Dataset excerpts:
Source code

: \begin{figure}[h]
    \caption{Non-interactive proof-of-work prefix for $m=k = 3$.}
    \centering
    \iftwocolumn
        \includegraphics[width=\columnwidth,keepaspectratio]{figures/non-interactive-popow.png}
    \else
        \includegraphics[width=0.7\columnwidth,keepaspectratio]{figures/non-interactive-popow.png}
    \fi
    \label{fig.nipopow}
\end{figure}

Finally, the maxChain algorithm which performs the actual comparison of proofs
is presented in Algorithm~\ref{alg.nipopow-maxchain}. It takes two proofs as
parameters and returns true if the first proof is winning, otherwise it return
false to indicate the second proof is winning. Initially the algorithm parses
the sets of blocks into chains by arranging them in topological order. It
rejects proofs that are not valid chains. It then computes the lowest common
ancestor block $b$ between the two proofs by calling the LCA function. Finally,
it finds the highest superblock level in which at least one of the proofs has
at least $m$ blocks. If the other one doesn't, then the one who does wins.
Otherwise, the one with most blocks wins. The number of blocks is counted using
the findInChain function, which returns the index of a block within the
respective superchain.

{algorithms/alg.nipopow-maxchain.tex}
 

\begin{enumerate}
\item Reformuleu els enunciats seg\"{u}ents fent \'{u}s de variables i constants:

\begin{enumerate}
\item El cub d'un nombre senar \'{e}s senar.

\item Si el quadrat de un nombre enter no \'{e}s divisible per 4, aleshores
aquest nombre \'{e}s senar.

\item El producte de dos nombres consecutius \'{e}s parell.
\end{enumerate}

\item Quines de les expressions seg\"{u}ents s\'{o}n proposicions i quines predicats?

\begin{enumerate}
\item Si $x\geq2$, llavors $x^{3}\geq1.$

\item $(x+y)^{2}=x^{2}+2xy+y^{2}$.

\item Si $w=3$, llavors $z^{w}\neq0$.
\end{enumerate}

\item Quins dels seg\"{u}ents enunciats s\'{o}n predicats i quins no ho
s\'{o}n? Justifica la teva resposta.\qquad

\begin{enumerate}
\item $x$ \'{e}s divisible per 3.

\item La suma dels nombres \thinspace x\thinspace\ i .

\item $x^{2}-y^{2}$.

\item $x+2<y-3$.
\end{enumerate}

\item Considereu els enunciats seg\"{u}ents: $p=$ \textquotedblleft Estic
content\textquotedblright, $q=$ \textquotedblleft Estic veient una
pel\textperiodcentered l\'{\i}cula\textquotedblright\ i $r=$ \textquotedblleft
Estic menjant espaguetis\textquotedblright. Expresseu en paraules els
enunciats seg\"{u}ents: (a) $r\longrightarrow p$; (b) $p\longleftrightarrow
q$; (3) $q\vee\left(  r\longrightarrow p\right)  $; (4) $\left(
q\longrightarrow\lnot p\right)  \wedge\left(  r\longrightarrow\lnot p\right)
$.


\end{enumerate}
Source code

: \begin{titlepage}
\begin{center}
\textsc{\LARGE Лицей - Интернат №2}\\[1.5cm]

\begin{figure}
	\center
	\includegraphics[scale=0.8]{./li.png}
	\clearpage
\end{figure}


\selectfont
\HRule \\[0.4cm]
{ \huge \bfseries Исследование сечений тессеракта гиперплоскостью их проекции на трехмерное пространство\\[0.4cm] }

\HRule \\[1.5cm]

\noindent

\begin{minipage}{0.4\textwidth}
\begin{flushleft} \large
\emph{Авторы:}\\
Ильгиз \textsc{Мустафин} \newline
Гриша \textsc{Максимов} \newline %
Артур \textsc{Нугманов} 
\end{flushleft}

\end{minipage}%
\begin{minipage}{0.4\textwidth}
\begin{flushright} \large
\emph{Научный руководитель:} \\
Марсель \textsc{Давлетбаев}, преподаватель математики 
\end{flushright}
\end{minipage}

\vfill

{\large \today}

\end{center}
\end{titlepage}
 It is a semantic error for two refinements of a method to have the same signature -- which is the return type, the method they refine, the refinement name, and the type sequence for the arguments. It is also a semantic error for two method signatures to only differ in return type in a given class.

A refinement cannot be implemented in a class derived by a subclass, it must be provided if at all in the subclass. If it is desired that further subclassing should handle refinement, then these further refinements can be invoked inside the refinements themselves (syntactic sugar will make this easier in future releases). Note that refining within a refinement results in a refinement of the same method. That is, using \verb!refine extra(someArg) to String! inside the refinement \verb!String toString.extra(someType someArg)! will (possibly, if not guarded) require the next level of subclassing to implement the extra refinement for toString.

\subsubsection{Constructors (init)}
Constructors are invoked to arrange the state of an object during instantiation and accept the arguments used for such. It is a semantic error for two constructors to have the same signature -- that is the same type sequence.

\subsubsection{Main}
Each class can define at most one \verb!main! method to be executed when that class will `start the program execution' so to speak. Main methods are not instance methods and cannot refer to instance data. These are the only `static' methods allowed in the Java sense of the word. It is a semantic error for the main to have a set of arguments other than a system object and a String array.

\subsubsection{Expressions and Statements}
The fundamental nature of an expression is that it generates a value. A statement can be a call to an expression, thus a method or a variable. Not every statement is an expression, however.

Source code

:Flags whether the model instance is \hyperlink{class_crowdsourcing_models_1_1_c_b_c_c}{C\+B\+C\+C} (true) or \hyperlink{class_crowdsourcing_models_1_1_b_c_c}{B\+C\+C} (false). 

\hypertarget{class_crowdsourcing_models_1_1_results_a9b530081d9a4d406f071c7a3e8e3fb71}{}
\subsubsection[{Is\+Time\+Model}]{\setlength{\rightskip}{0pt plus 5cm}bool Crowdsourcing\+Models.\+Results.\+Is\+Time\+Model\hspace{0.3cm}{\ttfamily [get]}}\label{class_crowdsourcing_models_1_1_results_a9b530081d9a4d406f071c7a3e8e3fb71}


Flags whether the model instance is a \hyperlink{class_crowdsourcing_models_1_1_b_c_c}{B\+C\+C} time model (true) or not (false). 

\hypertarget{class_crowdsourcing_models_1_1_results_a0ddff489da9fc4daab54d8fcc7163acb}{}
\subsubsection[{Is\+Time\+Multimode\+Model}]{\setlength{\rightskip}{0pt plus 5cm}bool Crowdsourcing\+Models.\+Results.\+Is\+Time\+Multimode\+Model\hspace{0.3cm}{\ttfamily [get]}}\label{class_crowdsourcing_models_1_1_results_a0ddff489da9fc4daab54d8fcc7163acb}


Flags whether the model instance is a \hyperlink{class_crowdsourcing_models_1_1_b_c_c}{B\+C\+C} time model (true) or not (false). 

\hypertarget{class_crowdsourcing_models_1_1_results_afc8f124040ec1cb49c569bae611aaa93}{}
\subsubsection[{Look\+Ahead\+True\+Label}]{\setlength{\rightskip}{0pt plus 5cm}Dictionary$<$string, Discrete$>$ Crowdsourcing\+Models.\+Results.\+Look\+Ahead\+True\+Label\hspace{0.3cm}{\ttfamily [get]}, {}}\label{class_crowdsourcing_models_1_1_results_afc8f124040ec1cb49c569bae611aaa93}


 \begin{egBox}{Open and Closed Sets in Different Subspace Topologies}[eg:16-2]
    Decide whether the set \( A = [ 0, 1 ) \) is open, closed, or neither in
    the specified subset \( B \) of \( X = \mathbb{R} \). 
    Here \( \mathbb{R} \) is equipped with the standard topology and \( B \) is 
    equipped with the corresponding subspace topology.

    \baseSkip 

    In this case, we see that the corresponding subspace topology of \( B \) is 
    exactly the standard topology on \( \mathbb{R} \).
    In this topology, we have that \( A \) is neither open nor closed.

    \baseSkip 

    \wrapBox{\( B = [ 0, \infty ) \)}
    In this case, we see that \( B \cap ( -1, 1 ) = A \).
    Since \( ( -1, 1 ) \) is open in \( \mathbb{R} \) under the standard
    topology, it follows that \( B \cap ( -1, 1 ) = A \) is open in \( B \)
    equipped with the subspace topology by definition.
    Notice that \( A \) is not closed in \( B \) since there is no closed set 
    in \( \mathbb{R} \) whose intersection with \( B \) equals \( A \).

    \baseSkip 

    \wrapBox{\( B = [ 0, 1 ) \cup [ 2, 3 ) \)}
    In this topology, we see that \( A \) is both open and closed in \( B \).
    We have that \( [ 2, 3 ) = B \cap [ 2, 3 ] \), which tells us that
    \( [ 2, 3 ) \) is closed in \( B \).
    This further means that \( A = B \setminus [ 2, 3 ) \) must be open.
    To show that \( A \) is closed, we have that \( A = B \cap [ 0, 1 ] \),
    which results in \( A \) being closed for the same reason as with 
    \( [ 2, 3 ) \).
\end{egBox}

To do: Nothing but the lines above from the one containing "is presented in" through the one containing "Considereu els enunciats" should appear in the answer, each repeated exactly.

Written solution:
is presented in Algorithm~\ref{alg.nipopow-maxchain}. It takes two proofs as
parameters and returns true if the first proof is winning, otherwise it return
false to indicate the second proof is winning. Initially the algorithm parses
the sets of blocks into chains by arranging them in topological order. It
rejects proofs that are not valid chains. It then computes the lowest common
ancestor block $b$ between the two proofs by calling the LCA function. Finally,
it finds the highest superblock level in which at least one of the proofs has
at least $m$ blocks. If the other one doesn't, then the one who does wins.
Otherwise, the one with most blocks wins. The number of blocks is counted using
the findInChain function, which returns the index of a block within the
respective superchain.

{algorithms/alg.nipopow-maxchain.tex}
 

\begin{enumerate}
\item Reformuleu els enunciats seg\"{u}ents fent \'{u}s de variables i constants:

\begin{enumerate}
\item El cub d'un nombre senar \'{e}s senar.

\item Si el quadrat de un nombre enter no \'{e}s divisible per 4, aleshores
aquest nombre \'{e}s senar.

\item El producte de dos nombres consecutius \'{e}s parell.
\end{enumerate}

\item Quines de les expressions seg\"{u}ents s\'{o}n proposicions i quines predicats?

\begin{enumerate}
\item Si $x\geq2$, llavors $x^{3}\geq1.$

\item $(x+y)^{2}=x^{2}+2xy+y^{2}$.

\item Si $w=3$, llavors $z^{w}\neq0$.
\end{enumerate}

\item Quins dels seg\"{u}ents enunciats s\'{o}n predicats i quins no ho
s\'{o}n? Justifica la teva resposta.\qquad

\begin{enumerate}
\item $x$ \'{e}s divisible per 3.

\item La suma dels nombres \thinspace x\thinspace\ i .

\item $x^{2}-y^{2}$.

\item $x+2<y-3$.
\end{enumerate}

\item Considereu els enunciats seg\"{u}ents: $p=$ \textquotedblleft Estic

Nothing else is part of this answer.